WHAT NEEDS TO BE DONE →
One part of the entries below is wanted: the lines from the one containing "SVMSMOTE & 0.595" through the one containing "Upsampling & 0.549". Write those out exactly and nothing else.

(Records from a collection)
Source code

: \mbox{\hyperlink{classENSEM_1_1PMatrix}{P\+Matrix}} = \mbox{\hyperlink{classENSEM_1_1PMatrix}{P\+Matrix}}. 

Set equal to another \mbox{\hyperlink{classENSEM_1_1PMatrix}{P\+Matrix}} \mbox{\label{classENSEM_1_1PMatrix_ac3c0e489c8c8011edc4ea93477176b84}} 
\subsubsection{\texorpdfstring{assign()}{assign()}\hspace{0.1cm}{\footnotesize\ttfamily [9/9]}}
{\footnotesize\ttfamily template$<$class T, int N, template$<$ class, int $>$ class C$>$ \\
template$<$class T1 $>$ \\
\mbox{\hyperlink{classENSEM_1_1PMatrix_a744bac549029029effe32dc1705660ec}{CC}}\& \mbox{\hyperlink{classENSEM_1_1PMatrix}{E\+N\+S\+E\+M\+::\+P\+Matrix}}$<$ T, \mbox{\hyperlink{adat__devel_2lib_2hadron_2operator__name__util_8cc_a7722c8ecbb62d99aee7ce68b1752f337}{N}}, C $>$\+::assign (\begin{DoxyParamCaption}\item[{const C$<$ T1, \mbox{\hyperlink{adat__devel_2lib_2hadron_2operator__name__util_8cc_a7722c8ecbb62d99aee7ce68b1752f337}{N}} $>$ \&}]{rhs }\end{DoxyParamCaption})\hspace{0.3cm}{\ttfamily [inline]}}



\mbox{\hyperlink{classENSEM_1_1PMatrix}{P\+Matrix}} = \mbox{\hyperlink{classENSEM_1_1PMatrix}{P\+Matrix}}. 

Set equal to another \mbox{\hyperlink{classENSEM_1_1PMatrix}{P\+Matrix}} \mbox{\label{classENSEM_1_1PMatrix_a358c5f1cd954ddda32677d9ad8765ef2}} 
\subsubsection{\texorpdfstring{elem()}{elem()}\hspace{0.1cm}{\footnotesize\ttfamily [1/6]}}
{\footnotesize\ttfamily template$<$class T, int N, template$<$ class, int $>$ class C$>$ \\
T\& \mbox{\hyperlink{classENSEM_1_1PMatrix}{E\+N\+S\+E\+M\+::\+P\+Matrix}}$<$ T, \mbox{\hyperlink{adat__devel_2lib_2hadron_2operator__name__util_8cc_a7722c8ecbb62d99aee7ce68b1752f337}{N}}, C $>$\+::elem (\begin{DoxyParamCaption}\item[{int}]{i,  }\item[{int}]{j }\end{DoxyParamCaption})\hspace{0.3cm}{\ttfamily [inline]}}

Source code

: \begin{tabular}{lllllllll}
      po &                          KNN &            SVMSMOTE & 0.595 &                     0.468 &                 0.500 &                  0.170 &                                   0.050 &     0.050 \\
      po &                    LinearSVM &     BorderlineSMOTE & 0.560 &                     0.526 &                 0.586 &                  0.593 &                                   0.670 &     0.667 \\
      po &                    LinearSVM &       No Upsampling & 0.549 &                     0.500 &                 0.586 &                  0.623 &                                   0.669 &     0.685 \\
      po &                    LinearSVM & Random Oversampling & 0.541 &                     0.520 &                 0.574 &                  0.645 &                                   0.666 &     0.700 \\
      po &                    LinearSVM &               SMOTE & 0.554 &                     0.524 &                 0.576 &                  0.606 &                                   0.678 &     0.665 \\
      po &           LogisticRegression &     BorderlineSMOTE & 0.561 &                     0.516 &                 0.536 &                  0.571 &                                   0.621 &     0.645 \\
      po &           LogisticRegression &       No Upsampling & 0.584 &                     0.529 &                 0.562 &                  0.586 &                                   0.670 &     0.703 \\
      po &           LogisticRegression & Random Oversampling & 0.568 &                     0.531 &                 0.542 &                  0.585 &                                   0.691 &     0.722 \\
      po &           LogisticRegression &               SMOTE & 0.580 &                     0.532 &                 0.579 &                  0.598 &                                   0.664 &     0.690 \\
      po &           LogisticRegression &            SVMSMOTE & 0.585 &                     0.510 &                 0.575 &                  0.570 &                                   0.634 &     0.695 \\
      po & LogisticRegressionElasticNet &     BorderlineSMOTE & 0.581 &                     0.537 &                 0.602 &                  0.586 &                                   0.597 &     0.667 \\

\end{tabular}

YOUR RESPONSE →
      po &                          KNN &            SVMSMOTE & 0.595 &                     0.468 &                 0.500 &                  0.170 &                                   0.050 &     0.050 \\
      po &                    LinearSVM &     BorderlineSMOTE & 0.560 &                     0.526 &                 0.586 &                  0.593 &                                   0.670 &     0.667 \\
      po &                    LinearSVM &       No Upsampling & 0.549 &                     0.500 &                 0.586 &                  0.623 &                                   0.669 &     0.685 \\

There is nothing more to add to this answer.